Data excerpts —
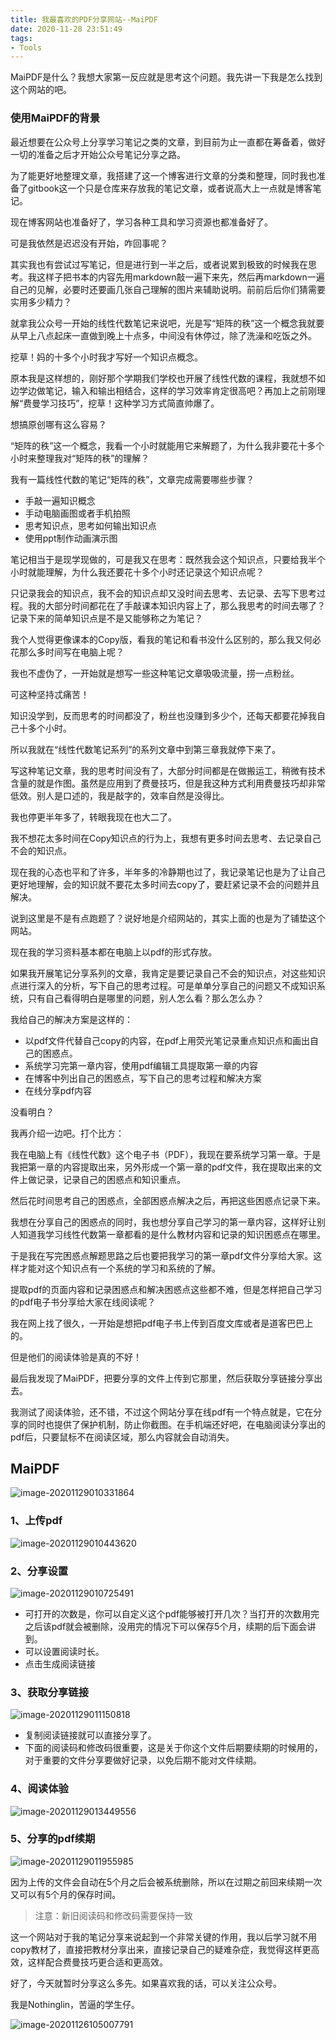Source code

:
 ```yaml
---
title: 我最喜欢的PDF分享网站--MaiPDF
date: 2020-11-28 23:51:49
tags:
- Tools
---
```


MaiPDF是什么？我想大家第一反应就是思考这个问题。<!-- more -->我先讲一下我是怎么找到这个网站的吧。

### 使用MaiPDF的背景

最近想要在公众号上分享学习笔记之类的文章，到目前为止一直都在筹备着，做好一切的准备之后才开始公众号笔记分享之路。

为了能更好地整理文章，我搭建了这一个博客进行文章的分类和整理，同时我也准备了gitbook这一个只是仓库来存放我的笔记文章，或者说高大上一点就是博客笔记。

现在博客网站也准备好了，学习各种工具和学习资源也都准备好了。

可是我依然是迟迟没有开始，咋回事呢？

其实我也有尝试过写笔记，但是进行到一半之后，或者说累到极致的时候我在思考。我这样子把书本的内容先用markdown敲一遍下来先，然后再markdown一遍自己的见解，必要时还要画几张自己理解的图片来辅助说明。前前后后你们猜需要实用多少精力？

就拿我公众号一开始的线性代数笔记来说吧，光是写“矩阵的秩”这一个概念我就要从早上八点起床一直做到晚上十点多，中间没有休停过，除了洗澡和吃饭之外。

挖草！妈的十多个小时我才写好一个知识点概念。

原本我是这样想的，刚好那个学期我们学校也开展了线性代数的课程，我就想不如边学边做笔记，输入和输出相结合，这样的学习效率肯定很高吧？再加上之前刚理解“费曼学习技巧”，挖草！这种学习方式简直帅爆了。

想搞原创哪有这么容易？

“矩阵的秩”这一个概念，我看一个小时就能用它来解题了，为什么我非要花十多个小时来整理我对“矩阵的秩”的理解？

我有一篇线性代数的笔记“矩阵的秩”，文章完成需要哪些步骤？

- 手敲一遍知识概念
- 手动电脑画图或者手机拍照
- 思考知识点，思考如何输出知识点
- 使用ppt制作动画演示图

笔记相当于是现学现做的，可是我又在思考：既然我会这个知识点，只要给我半个小时就能理解，为什么我还要花十多个小时还记录这个知识点呢？

只记录我会的知识点，我不会的知识点却又没时间去思考、去记录、去写下思考过程。我的大部分时间都花在了手敲课本知识内容上了，那么我思考的时间去哪了？记录下来的简单知识点是不是又能够称之为笔记？

我个人觉得更像课本的Copy版，看我的笔记和看书没什么区别的，那么我又何必花那么多时间写在电脑上呢？

我也不虚伪了，一开始就是想写一些这种笔记文章吸吸流量，捞一点粉丝。

可这种坚持忒痛苦！

知识没学到，反而思考的时间都没了，粉丝也没赚到多少个，还每天都要花掉我自己十多个小时。

所以我就在“线性代数笔记系列”的系列文章中到第三章我就停下来了。

写这种笔记文章，我的思考时间没有了，大部分时间都是在做搬运工，稍微有技术含量的就是作图。虽然是应用到了费曼技巧，但是我这种方式利用费曼技巧却非常低效。别人是口述的，我是敲字的，效率自然是没得比。

我也停更半年多了，转眼我现在也大二了。

我不想花太多时间在Copy知识点的行为上，我想有更多时间去思考、去记录自己不会的知识点。

现在我的心态也平和了许多，半年多的冷静期也过了，我记录笔记也是为了让自己更好地理解，会的知识就不要花太多时间去copy了，要赶紧记录不会的问题并且解决。

说到这里是不是有点跑题了？说好地是介绍网站的，其实上面的也是为了铺垫这个网站。

现在我的学习资料基本都在电脑上以pdf的形式存放。

如果我开展笔记分享系列的文章，我肯定是要记录自己不会的知识点，对这些知识点进行深入的分析，写下自己的思考过程。可是单单分享自己的问题又不成知识系统，只有自己看得明白是哪里的问题，别人怎么看？那么怎么办？

我给自己的解决方案是这样的：

- 以pdf文件代替自己copy的内容，在pdf上用荧光笔记录重点知识点和画出自己的困惑点。
- 系统学习完第一章内容，使用pdf编辑工具提取第一章的内容
- 在博客中列出自己的困惑点，写下自己的思考过程和解决方案
- 在线分享pdf内容

没看明白？

我再介绍一边吧。打个比方：

我在电脑上有《线性代数》这个电子书（PDF），我现在要系统学习第一章。于是我把第一章的内容提取出来，另外形成一个第一章的pdf文件，我在提取出来的文件上做记录，记录自己的困惑点和知识重点。

然后花时间思考自己的困惑点，全部困惑点解决之后，再把这些困惑点记录下来。

我想在分享自己的困惑点的同时，我也想分享自己学习的第一章内容，这样好让别人知道我学习线性代数第一章都看的是什么教材内容和记录的知识困惑点在哪里。

于是我在写完困惑点解题思路之后也要把我学习的第一章pdf文件分享给大家。这样才能对这个知识点有一个系统的学习和系统的了解。

提取pdf的页面内容和记录困惑点和解决困惑点这些都不难，但是怎样把自己学习的pdf电子书分享给大家在线阅读呢？

我在网上找了很久，一开始是想把pdf电子书上传到百度文库或者是道客巴巴上的。

但是他们的阅读体验是真的不好！

最后我发现了MaiPDF，把要分享的文件上传到它那里，然后获取分享链接分享出去。

我测试了阅读体验，还不错，不过这个网站分享在线pdf有一个特点就是，它在分享的同时也提供了保护机制，防止你截图。在手机端还好吧，在电脑阅读分享出的pdf后，只要鼠标不在阅读区域，那么内容就会自动消失。

## MaiPDF

![image-20201129010331864](https://NothingLin.coding.net/p/picture/d/picture/git/raw/master/2020/11/29/20201129012638.png)

### 1、上传pdf

![image-20201129010443620](https://NothingLin.coding.net/p/picture/d/picture/git/raw/master/2020/11/29/20201129012649.png)

### 2、分享设置

![image-20201129010725491](https://NothingLin.coding.net/p/picture/d/picture/git/raw/master/2020/11/29/20201129012654.png)

- 可打开的次数是，你可以自定义这个pdf能够被打开几次？当打开的次数用完之后该pdf就会被删除，没用完的情况下可以保存5个月，续期的后下面会讲到。
- 可以设置阅读时长。
- 点击生成阅读链接

### 3、获取分享链接

![image-20201129011150818](https://NothingLin.coding.net/p/picture/d/picture/git/raw/master/2020/11/29/20201129012658.png)

- 复制阅读链接就可以直接分享了。
- 下面的阅读码和修改码很重要，这是关于你这个文件后期要续期的时候用的，对于重要的文件分享要做好记录，以免后期不能对文件续期。

### 4、阅读体验

![image-20201129013449556](D:\工作区\typora截图\image-20201129013449556.png)

### 5、分享的pdf续期

![image-20201129011955985](D:\工作区\typora截图\image-20201129011955985.png)

因为上传的文件会自动在5个月之后会被系统删除，所以在过期之前回来续期一次又可以有5个月的保存时间。

> 注意：新旧阅读码和修改码需要保持一致

这一个网站对于我的笔记分享来说起到一个非常关键的作用，我以后学习就不用copy教材了，直接把教材分享出来，直接记录自己的疑难杂症，我觉得这样更高效，这样配合费曼技巧更合适和更高效。

好了，今天就暂时分享这么多先。如果喜欢我的话，可以关注公众号。

我是Nothinglin，苦逼的学生仔。

![image-20201126105007791](https://NothingLin.coding.net/p/picture/d/picture/git/raw/master/2020/11/26/20201126105010.png)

Task instructions —
Say again, word for word, the lines beginning at the top of the data and ending with the line that has "其实我也有尝试过写笔记，但是". Skip the pictures.

Answer to this problem —
Source code

:
 ```yaml
---
title: 我最喜欢的PDF分享网站--MaiPDF
date: 2020-11-28 23:51:49
tags:
- Tools
---
```


MaiPDF是什么？我想大家第一反应就是思考这个问题。<!-- more -->我先讲一下我是怎么找到这个网站的吧。

### 使用MaiPDF的背景

最近想要在公众号上分享学习笔记之类的文章，到目前为止一直都在筹备着，做好一切的准备之后才开始公众号笔记分享之路。

为了能更好地整理文章，我搭建了这一个博客进行文章的分类和整理，同时我也准备了gitbook这一个只是仓库来存放我的笔记文章，或者说高大上一点就是博客笔记。

现在博客网站也准备好了，学习各种工具和学习资源也都准备好了。

可是我依然是迟迟没有开始，咋回事呢？

其实我也有尝试过写笔记，但是进行到一半之后，或者说累到极致的时候我在思考。我这样子把书本的内容先用markdown敲一遍下来先，然后再markdown一遍自己的见解，必要时还要画几张自己理解的图片来辅助说明。前前后后你们猜需要实用多少精力？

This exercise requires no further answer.